From the records that follow, give the number of lines that include the word "werden", with no further words.

Saved data entries
━━━━━━
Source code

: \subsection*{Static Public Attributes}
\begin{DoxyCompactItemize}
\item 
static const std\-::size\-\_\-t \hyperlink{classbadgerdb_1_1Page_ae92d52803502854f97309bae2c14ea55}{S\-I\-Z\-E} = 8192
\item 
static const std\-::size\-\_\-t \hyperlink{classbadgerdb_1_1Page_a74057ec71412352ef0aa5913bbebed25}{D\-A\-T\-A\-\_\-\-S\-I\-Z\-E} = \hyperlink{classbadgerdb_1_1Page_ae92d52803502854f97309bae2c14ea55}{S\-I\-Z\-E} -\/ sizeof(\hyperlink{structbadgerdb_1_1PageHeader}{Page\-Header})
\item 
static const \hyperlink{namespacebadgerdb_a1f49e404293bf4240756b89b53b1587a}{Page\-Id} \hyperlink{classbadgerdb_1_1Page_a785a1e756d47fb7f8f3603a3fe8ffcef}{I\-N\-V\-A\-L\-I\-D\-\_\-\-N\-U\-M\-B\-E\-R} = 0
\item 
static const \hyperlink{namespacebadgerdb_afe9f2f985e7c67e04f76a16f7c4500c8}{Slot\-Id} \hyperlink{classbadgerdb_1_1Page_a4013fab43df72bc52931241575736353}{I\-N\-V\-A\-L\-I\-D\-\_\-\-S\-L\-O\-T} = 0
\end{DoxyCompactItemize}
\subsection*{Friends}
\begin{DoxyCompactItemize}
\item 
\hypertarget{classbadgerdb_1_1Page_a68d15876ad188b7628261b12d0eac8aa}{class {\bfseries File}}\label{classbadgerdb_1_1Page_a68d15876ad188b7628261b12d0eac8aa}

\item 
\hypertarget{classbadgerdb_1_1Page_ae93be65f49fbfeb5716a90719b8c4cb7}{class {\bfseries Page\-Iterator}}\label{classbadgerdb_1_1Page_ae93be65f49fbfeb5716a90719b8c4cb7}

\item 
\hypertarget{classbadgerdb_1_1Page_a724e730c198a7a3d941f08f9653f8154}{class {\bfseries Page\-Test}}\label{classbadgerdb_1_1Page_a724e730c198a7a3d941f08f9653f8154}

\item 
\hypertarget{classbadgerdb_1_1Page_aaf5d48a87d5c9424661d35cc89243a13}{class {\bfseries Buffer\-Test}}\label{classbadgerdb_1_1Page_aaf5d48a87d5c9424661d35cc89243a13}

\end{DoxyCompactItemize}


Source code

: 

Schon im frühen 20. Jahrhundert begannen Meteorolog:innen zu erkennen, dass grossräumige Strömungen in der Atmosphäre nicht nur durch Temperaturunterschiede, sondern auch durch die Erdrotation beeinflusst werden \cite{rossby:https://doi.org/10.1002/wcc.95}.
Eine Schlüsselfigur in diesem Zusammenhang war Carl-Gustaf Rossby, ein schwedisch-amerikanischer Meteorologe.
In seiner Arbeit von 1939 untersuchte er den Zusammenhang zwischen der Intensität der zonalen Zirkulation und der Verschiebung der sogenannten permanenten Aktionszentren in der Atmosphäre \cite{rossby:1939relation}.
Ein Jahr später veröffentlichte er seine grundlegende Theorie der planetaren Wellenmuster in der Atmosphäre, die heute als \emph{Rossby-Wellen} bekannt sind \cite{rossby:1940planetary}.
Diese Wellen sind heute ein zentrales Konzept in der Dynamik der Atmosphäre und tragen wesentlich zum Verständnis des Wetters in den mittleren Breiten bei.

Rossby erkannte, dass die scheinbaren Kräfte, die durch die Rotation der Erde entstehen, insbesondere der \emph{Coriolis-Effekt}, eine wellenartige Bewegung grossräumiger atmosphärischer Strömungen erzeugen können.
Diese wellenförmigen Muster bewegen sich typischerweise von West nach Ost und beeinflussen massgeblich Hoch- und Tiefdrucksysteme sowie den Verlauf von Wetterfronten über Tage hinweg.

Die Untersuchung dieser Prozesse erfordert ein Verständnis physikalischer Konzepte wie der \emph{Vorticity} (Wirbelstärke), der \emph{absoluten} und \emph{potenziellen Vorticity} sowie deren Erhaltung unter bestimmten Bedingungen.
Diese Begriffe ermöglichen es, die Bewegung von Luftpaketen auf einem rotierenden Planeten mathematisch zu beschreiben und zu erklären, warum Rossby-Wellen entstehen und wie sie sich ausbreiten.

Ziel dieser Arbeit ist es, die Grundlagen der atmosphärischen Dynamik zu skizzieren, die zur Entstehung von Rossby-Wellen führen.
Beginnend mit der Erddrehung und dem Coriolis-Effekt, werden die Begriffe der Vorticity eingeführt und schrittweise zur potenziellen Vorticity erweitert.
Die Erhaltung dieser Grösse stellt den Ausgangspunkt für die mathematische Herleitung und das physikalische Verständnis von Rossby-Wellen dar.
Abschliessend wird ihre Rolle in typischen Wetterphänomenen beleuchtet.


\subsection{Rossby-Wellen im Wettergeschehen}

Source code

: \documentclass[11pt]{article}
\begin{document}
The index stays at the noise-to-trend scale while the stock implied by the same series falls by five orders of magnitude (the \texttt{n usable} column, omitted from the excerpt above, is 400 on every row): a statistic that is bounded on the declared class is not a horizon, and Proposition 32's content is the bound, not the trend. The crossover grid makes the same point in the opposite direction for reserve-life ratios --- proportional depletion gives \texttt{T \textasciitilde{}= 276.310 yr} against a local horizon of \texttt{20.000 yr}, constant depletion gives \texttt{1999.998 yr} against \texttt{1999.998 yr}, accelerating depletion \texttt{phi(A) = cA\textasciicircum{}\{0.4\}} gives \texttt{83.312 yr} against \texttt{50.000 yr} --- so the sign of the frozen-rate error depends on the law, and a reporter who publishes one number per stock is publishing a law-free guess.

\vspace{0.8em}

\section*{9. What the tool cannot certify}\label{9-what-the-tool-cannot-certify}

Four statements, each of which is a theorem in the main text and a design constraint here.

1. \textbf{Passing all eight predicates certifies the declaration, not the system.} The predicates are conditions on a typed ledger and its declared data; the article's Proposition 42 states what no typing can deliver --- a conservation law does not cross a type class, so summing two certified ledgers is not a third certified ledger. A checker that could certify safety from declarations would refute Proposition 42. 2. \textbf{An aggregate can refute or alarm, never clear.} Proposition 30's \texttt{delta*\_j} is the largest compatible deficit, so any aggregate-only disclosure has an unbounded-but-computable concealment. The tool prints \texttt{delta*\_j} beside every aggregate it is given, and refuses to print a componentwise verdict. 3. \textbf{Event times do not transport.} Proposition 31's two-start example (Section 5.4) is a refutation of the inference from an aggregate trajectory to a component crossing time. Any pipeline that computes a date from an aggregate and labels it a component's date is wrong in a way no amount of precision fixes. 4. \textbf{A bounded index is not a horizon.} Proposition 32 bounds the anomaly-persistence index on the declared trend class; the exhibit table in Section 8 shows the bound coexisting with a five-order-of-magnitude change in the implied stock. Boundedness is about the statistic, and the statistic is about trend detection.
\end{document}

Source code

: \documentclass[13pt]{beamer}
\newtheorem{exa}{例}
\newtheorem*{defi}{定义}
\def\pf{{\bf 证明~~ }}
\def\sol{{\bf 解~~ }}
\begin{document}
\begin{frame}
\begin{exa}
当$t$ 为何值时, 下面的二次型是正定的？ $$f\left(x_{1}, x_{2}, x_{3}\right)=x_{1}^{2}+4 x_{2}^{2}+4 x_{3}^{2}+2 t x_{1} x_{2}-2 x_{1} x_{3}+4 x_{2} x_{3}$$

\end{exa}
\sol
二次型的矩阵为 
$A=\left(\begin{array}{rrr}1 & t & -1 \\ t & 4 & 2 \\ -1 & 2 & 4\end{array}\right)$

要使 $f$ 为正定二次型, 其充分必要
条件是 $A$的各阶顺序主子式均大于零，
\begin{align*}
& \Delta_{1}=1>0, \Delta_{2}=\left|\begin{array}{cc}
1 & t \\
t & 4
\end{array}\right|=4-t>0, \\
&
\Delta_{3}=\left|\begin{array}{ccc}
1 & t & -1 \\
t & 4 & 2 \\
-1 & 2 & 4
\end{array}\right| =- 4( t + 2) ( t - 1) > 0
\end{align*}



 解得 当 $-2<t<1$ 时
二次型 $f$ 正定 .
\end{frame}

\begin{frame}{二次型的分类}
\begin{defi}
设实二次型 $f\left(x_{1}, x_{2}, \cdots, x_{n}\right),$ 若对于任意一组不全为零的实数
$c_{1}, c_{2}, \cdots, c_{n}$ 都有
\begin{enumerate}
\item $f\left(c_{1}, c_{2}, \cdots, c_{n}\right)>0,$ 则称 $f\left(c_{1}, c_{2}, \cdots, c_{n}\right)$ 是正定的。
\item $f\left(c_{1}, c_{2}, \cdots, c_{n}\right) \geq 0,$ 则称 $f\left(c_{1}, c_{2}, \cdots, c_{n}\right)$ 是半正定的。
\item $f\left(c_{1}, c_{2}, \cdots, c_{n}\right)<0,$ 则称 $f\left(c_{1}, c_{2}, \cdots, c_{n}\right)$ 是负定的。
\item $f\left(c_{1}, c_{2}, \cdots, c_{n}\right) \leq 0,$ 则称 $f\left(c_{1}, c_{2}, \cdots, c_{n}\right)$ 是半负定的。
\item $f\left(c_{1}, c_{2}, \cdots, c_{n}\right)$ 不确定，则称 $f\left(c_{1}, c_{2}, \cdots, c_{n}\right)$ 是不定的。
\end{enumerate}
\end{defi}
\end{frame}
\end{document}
━━━━━━
» **Answer**
2